• [Task to complete]: Beginning with the first entry, restate the data word for word and leave out the images.

Stored data entries

- - - -

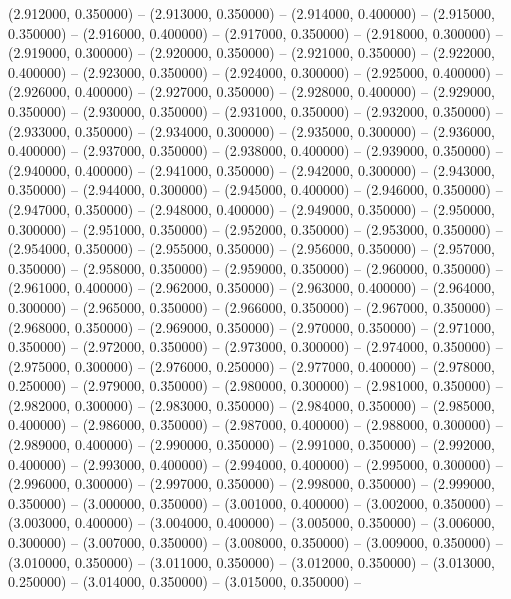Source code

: (2.912000, 0.350000) -- 
(2.913000, 0.350000) -- 
(2.914000, 0.400000) -- 
(2.915000, 0.350000) -- 
(2.916000, 0.400000) -- 
(2.917000, 0.350000) -- 
(2.918000, 0.300000) -- 
(2.919000, 0.300000) -- 
(2.920000, 0.350000) -- 
(2.921000, 0.350000) -- 
(2.922000, 0.400000) -- 
(2.923000, 0.350000) -- 
(2.924000, 0.300000) -- 
(2.925000, 0.400000) -- 
(2.926000, 0.400000) -- 
(2.927000, 0.350000) -- 
(2.928000, 0.400000) -- 
(2.929000, 0.350000) -- 
(2.930000, 0.350000) -- 
(2.931000, 0.350000) -- 
(2.932000, 0.350000) -- 
(2.933000, 0.350000) -- 
(2.934000, 0.300000) -- 
(2.935000, 0.300000) -- 
(2.936000, 0.400000) -- 
(2.937000, 0.350000) -- 
(2.938000, 0.400000) -- 
(2.939000, 0.350000) -- 
(2.940000, 0.400000) -- 
(2.941000, 0.350000) -- 
(2.942000, 0.300000) -- 
(2.943000, 0.350000) -- 
(2.944000, 0.300000) -- 
(2.945000, 0.400000) -- 
(2.946000, 0.350000) -- 
(2.947000, 0.350000) -- 
(2.948000, 0.400000) -- 
(2.949000, 0.350000) -- 
(2.950000, 0.300000) -- 
(2.951000, 0.350000) -- 
(2.952000, 0.350000) -- 
(2.953000, 0.350000) -- 
(2.954000, 0.350000) -- 
(2.955000, 0.350000) -- 
(2.956000, 0.350000) -- 
(2.957000, 0.350000) -- 
(2.958000, 0.350000) -- 
(2.959000, 0.350000) -- 
(2.960000, 0.350000) -- 
(2.961000, 0.400000) -- 
(2.962000, 0.350000) -- 
(2.963000, 0.400000) -- 
(2.964000, 0.300000) -- 
(2.965000, 0.350000) -- 
(2.966000, 0.350000) -- 
(2.967000, 0.350000) -- 
(2.968000, 0.350000) -- 
(2.969000, 0.350000) -- 
(2.970000, 0.350000) -- 
(2.971000, 0.350000) -- 
(2.972000, 0.350000) -- 
(2.973000, 0.300000) -- 
(2.974000, 0.350000) -- 
(2.975000, 0.300000) -- 
(2.976000, 0.250000) -- 
(2.977000, 0.400000) -- 
(2.978000, 0.250000) -- 
(2.979000, 0.350000) -- 
(2.980000, 0.300000) -- 
(2.981000, 0.350000) -- 
(2.982000, 0.300000) -- 
(2.983000, 0.350000) -- 
(2.984000, 0.350000) -- 
(2.985000, 0.400000) -- 
(2.986000, 0.350000) -- 
(2.987000, 0.400000) -- 
(2.988000, 0.300000) -- 
(2.989000, 0.400000) -- 
(2.990000, 0.350000) -- 
(2.991000, 0.350000) -- 
(2.992000, 0.400000) -- 
(2.993000, 0.400000) -- 
(2.994000, 0.400000) -- 
(2.995000, 0.300000) -- 
(2.996000, 0.300000) -- 
(2.997000, 0.350000) -- 
(2.998000, 0.350000) -- 
(2.999000, 0.350000) -- 
(3.000000, 0.350000) -- 
(3.001000, 0.400000) -- 
(3.002000, 0.350000) -- 
(3.003000, 0.400000) -- 
(3.004000, 0.400000) -- 
(3.005000, 0.350000) -- 
(3.006000, 0.300000) -- 
(3.007000, 0.350000) -- 
(3.008000, 0.350000) -- 
(3.009000, 0.350000) -- 
(3.010000, 0.350000) -- 
(3.011000, 0.350000) -- 
(3.012000, 0.350000) -- 
(3.013000, 0.250000) -- 
(3.014000, 0.350000) -- 
(3.015000, 0.350000) --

- - - -

• [Task answer]:
Source code

: (2.912000, 0.350000) -- 
(2.913000, 0.350000) -- 
(2.914000, 0.400000) -- 
(2.915000, 0.350000) -- 
(2.916000, 0.400000) -- 
(2.917000, 0.350000) -- 
(2.918000, 0.300000) -- 
(2.919000, 0.300000) -- 
(2.920000, 0.350000) -- 
(2.921000, 0.350000) -- 
(2.922000, 0.400000) -- 
(2.923000, 0.350000) -- 
(2.924000, 0.300000) -- 
(2.925000, 0.400000) -- 
(2.926000, 0.400000) -- 
(2.927000, 0.350000) -- 
(2.928000, 0.400000) -- 
(2.929000, 0.350000) -- 
(2.930000, 0.350000) -- 
(2.931000, 0.350000) -- 
(2.932000, 0.350000) -- 
(2.933000, 0.350000) -- 
(2.934000, 0.300000) -- 
(2.935000, 0.300000) -- 
(2.936000, 0.400000) -- 
(2.937000, 0.350000) -- 
(2.938000, 0.400000) -- 
(2.939000, 0.350000) -- 
(2.940000, 0.400000) -- 
(2.941000, 0.350000) -- 
(2.942000, 0.300000) -- 
(2.943000, 0.350000) -- 
(2.944000, 0.300000) -- 
(2.945000, 0.400000) -- 
(2.946000, 0.350000) -- 
(2.947000, 0.350000) -- 
(2.948000, 0.400000) -- 
(2.949000, 0.350000) -- 
(2.950000, 0.300000) -- 
(2.951000, 0.350000) -- 
(2.952000, 0.350000) -- 
(2.953000, 0.350000) -- 
(2.954000, 0.350000) -- 
(2.955000, 0.350000) -- 
(2.956000, 0.350000) -- 
(2.957000, 0.350000) -- 
(2.958000, 0.350000) -- 
(2.959000, 0.350000) -- 
(2.960000, 0.350000) -- 
(2.961000, 0.400000) -- 
(2.962000, 0.350000) -- 
(2.963000, 0.400000) -- 
(2.964000, 0.300000) -- 
(2.965000, 0.350000) -- 
(2.966000, 0.350000) -- 
(2.967000, 0.350000) -- 
(2.968000, 0.350000) -- 
(2.969000, 0.350000) -- 
(2.970000, 0.350000) -- 
(2.971000, 0.350000) -- 
(2.972000, 0.350000) -- 
(2.973000, 0.300000) -- 
(2.974000, 0.350000) -- 
(2.975000, 0.300000) -- 
(2.976000, 0.250000) -- 
(2.977000, 0.400000) -- 
(2.978000, 0.250000) -- 
(2.979000, 0.350000) -- 
(2.980000, 0.300000) -- 
(2.981000, 0.350000) -- 
(2.982000, 0.300000) -- 
(2.983000, 0.350000) -- 
(2.984000, 0.350000) -- 
(2.985000, 0.400000) -- 
(2.986000, 0.350000) -- 
(2.987000, 0.400000) -- 
(2.988000, 0.300000) -- 
(2.989000, 0.400000) -- 
(2.990000, 0.350000) -- 
(2.991000, 0.350000) -- 
(2.992000, 0.400000) -- 
(2.993000, 0.400000) -- 
(2.994000, 0.400000) -- 
(2.995000, 0.300000) -- 
(2.996000, 0.300000) -- 
(2.997000, 0.350000) -- 
(2.998000, 0.350000) -- 
(2.999000, 0.350000) -- 
(3.000000, 0.350000) -- 
(3.001000, 0.400000) -- 
(3.002000, 0.350000) -- 
(3.003000, 0.400000) -- 
(3.004000, 0.400000) -- 
(3.005000, 0.350000) -- 
(3.006000, 0.300000) -- 
(3.007000, 0.350000) -- 
(3.008000, 0.350000) -- 
(3.009000, 0.350000) -- 
(3.010000, 0.350000) -- 
(3.011000, 0.350000) -- 
(3.012000, 0.350000) -- 
(3.013000, 0.250000) -- 
(3.014000, 0.350000) -- 
(3.015000, 0.350000) --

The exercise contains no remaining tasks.